Le troisième amendement revient à préciser dans la loi les missions des services publics d'incendie. La liste des missions minimales des services d'incendie ne correspond pas à la réalité. Les interventions des services d'incendie comprennent également les missions internationales de protection civile. On constate en effet une grande participation des membres des services d'incendie à B-Fast, aide de la Belgique à l'étranger en cas d'événements calamiteux. Je ne dois pas rappeler que l'aide médicale urgente correspond à 80% des missions réalisées par les pompiers. Or, ces deux missions ne sont pas reprises dans l'énumération des missions des services d'incendie reprise dans l'amendement.

Cela démontre qu'il est difficile d'énumérer sans nuances les missions des services d'incendie et celles de la protection civile. Le projet d'arrêté qui détermine les interventions de ces services et que j'ai communiqué au Parlement est, lui, beaucoup plus nuancé et très détaillé à cet égard et permet de rencontrer toutes les nécessités du terrain.

En conséquence, je demande au Sénat de rejeter les amendements déposés mais je reconnais que l'une ou l'autre suggestion mérite réflexion. Les tarifications, par exemple, devront faire l'objet d'un règlement dans le cadre de la prochaine législature.

Mevrouw Erika Thijs (CD&V). - Het is belangrijk het eerste amendement ook in het voorliggend ontwerp op te nemen.

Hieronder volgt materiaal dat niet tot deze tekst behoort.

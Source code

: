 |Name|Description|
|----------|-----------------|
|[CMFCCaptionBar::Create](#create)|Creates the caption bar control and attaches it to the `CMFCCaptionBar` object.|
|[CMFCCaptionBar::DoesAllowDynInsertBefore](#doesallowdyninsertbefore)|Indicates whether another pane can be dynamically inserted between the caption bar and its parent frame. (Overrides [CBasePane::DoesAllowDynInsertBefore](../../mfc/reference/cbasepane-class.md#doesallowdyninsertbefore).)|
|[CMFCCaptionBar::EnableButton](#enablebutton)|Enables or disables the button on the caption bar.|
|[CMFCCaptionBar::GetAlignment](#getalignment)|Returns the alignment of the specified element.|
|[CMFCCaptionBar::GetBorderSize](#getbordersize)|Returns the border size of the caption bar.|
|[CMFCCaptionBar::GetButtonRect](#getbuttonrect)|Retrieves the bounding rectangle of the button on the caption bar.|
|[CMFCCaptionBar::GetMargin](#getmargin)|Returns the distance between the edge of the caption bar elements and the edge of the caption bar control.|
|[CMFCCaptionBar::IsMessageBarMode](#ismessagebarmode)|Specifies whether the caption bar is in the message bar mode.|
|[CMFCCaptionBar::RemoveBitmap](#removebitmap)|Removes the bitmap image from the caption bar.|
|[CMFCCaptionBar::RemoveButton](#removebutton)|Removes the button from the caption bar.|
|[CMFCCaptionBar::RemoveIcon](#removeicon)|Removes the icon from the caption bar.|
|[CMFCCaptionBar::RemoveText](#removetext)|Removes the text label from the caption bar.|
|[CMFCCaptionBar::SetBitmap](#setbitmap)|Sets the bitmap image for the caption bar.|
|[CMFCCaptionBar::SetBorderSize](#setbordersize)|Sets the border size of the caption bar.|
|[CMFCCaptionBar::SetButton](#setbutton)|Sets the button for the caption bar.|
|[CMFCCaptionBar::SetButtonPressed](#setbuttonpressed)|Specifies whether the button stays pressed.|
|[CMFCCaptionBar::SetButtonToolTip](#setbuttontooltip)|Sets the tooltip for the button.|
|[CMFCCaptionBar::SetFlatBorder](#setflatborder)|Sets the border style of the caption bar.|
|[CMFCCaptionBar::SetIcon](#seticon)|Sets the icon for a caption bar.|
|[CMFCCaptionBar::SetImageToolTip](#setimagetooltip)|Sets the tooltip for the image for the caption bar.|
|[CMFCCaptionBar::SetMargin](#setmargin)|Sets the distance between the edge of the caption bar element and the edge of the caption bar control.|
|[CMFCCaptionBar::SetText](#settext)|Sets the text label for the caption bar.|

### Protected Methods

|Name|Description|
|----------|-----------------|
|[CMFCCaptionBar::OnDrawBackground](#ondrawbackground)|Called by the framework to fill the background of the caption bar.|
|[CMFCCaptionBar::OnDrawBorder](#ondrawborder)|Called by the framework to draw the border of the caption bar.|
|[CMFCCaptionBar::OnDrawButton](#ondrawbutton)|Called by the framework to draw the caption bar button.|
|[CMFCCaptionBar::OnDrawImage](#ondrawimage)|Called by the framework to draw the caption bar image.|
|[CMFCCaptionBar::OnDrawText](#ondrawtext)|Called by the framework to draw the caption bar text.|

Het kan toch niet de bedoeling zijn om een goed werkend gemeentelijk brandweerkorps te laten afhangen van de wil van de centrale overheid.

Het tweede amendement wil nefaste gevolgen voor de financiële situatie van de gemeenten voorkomen. De lokale overheden hebben het al erg moeilijk. Daarom moet de Koning de voorwaarden en de tarieven voor vergoedingen voor dienstverlening vastleggen.

Het derde amendement belet een feitelijke ontmanteling van de gemeentelijke diensten.

-De stemming over de amendementen wordt aangehouden.

-De aangehouden stemmingen en de stemming over het wetsontwerp in zijn geheel hebben later plaats.